*Task to carry out*:
The job is to find each line in the entries holding the string "examples" and copy that line.

*Excerpted records*:
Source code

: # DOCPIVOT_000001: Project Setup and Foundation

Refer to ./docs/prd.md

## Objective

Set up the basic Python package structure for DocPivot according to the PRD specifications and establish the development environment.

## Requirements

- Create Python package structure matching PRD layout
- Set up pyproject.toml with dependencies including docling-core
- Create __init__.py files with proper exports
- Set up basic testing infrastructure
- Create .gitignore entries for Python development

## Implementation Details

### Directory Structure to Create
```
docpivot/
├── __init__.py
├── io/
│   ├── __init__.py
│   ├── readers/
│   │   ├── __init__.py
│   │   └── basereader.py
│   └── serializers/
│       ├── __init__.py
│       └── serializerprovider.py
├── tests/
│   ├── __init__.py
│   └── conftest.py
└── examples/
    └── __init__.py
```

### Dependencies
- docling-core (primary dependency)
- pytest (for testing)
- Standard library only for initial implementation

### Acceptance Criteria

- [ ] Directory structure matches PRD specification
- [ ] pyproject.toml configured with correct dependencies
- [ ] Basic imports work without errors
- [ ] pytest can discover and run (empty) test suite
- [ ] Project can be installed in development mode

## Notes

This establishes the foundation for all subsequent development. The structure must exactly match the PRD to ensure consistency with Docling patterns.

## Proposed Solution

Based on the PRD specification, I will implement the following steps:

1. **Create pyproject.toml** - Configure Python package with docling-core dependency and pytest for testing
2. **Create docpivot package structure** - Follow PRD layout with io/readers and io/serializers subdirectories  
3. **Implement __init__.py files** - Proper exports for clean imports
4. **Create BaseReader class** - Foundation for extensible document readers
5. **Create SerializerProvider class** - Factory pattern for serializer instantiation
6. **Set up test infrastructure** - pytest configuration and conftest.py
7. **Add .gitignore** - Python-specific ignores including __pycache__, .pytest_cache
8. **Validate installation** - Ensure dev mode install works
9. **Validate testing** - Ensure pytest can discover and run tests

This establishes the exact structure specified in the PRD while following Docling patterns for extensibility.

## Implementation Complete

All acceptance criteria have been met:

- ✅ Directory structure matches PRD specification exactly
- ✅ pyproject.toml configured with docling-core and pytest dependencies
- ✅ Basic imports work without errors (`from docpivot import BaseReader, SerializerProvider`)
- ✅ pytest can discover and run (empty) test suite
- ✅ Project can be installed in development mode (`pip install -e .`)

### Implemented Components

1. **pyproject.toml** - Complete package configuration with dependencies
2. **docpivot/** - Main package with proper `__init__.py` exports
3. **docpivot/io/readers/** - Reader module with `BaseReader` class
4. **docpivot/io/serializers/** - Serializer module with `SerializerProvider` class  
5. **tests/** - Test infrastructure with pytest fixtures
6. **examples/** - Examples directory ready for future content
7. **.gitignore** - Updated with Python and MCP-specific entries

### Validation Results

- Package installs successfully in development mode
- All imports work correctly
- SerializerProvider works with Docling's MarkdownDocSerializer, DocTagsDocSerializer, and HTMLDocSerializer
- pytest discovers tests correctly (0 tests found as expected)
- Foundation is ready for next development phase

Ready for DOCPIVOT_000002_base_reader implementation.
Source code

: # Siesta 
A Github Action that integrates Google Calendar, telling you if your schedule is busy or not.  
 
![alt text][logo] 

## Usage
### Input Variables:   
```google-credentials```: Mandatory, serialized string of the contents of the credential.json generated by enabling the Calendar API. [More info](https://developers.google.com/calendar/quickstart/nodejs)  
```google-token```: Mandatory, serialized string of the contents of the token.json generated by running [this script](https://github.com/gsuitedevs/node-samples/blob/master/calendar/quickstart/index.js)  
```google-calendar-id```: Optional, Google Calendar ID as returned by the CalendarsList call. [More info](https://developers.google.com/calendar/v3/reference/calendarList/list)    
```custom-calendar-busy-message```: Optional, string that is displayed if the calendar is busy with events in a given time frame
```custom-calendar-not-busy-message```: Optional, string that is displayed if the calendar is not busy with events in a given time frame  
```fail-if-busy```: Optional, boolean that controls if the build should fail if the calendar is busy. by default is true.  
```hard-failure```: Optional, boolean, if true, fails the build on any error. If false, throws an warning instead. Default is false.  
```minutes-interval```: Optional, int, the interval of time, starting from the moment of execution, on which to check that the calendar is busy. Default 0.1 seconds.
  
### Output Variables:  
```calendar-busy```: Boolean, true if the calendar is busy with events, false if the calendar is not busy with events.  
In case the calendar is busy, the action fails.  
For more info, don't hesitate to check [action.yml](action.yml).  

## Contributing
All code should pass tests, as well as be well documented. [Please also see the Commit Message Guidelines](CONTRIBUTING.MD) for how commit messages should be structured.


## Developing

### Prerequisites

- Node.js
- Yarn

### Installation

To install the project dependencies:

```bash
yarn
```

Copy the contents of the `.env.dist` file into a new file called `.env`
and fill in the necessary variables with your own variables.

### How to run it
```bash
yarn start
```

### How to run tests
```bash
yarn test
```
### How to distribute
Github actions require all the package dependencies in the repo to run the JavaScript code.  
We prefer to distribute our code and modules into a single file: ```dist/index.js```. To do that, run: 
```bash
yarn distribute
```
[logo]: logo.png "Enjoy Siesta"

*Answer*:
└── examples/
6. **examples/** - Examples directory ready for future content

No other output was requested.